*WHAT IS BEING ASKED*. A verbatim repeat of the records beneath this line is needed.

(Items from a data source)
——————————
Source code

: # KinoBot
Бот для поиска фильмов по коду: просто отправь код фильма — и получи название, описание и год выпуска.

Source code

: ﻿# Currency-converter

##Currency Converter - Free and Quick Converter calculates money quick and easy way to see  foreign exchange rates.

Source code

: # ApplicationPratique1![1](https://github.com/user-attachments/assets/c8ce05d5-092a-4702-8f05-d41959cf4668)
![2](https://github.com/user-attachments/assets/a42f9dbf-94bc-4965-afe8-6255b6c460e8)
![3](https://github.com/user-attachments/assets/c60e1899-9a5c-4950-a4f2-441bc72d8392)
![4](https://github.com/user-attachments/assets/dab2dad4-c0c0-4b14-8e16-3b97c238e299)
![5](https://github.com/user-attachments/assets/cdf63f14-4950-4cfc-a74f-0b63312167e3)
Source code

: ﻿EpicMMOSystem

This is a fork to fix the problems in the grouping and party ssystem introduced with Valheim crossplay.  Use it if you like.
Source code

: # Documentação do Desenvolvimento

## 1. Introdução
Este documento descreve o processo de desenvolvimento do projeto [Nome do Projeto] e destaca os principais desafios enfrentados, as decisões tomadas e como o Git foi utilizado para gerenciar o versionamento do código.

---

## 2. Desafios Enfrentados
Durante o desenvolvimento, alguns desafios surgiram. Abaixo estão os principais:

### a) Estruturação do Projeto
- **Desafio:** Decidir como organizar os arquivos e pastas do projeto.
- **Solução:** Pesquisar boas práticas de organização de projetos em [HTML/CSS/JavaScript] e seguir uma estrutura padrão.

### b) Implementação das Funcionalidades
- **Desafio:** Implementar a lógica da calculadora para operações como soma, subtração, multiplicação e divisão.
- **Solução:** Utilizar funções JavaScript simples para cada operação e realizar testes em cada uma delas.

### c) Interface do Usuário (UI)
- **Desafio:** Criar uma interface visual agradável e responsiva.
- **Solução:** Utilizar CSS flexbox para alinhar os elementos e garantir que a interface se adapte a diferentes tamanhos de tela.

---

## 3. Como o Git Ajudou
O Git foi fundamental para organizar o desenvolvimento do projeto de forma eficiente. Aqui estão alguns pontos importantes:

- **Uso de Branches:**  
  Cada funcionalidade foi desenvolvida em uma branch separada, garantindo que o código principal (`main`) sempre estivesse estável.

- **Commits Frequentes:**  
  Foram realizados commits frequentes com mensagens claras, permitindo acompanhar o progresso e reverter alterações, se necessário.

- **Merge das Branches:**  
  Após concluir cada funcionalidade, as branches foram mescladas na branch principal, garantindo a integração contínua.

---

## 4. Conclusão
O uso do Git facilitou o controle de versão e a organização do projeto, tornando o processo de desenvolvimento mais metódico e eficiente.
——————————
*SOLUTION FOR THIS PROBLEM*.
Source code

: # KinoBot
Бот для поиска фильмов по коду: просто отправь код фильма — и получи название, описание и год выпуска.

Source code

: ﻿# Currency-converter

##Currency Converter - Free and Quick Converter calculates money quick and easy way to see  foreign exchange rates.

Source code

: # ApplicationPratique1![1](https://github.com/user-attachments/assets/c8ce05d5-092a-4702-8f05-d41959cf4668)
![2](https://github.com/user-attachments/assets/a42f9dbf-94bc-4965-afe8-6255b6c460e8)
![3](https://github.com/user-attachments/assets/c60e1899-9a5c-4950-a4f2-441bc72d8392)
![4](https://github.com/user-attachments/assets/dab2dad4-c0c0-4b14-8e16-3b97c238e299)
![5](https://github.com/user-attachments/assets/cdf63f14-4950-4cfc-a74f-0b63312167e3)
Source code

: ﻿EpicMMOSystem

This is a fork to fix the problems in the grouping and party ssystem introduced with Valheim crossplay.  Use it if you like.
Source code

: # Documentação do Desenvolvimento

## 1. Introdução
Este documento descreve o processo de desenvolvimento do projeto [Nome do Projeto] e destaca os principais desafios enfrentados, as decisões tomadas e como o Git foi utilizado para gerenciar o versionamento do código.

---

## 2. Desafios Enfrentados
Durante o desenvolvimento, alguns desafios surgiram. Abaixo estão os principais:

### a) Estruturação do Projeto
- **Desafio:** Decidir como organizar os arquivos e pastas do projeto.
- **Solução:** Pesquisar boas práticas de organização de projetos em [HTML/CSS/JavaScript] e seguir uma estrutura padrão.

### b) Implementação das Funcionalidades
- **Desafio:** Implementar a lógica da calculadora para operações como soma, subtração, multiplicação e divisão.
- **Solução:** Utilizar funções JavaScript simples para cada operação e realizar testes em cada uma delas.

### c) Interface do Usuário (UI)
- **Desafio:** Criar uma interface visual agradável e responsiva.
- **Solução:** Utilizar CSS flexbox para alinhar os elementos e garantir que a interface se adapte a diferentes tamanhos de tela.

---

## 3. Como o Git Ajudou
O Git foi fundamental para organizar o desenvolvimento do projeto de forma eficiente. Aqui estão alguns pontos importantes:

- **Uso de Branches:**  
  Cada funcionalidade foi desenvolvida em uma branch separada, garantindo que o código principal (`main`) sempre estivesse estável.

- **Commits Frequentes:**  
  Foram realizados commits frequentes com mensagens claras, permitindo acompanhar o progresso e reverter alterações, se necessário.

- **Merge das Branches:**  
  Após concluir cada funcionalidade, as branches foram mescladas na branch principal, garantindo a integração contínua.

---

## 4. Conclusão
O uso do Git facilitou o controle de versão e a organização do projeto, tornando o processo de desenvolvimento mais metódico e eficiente.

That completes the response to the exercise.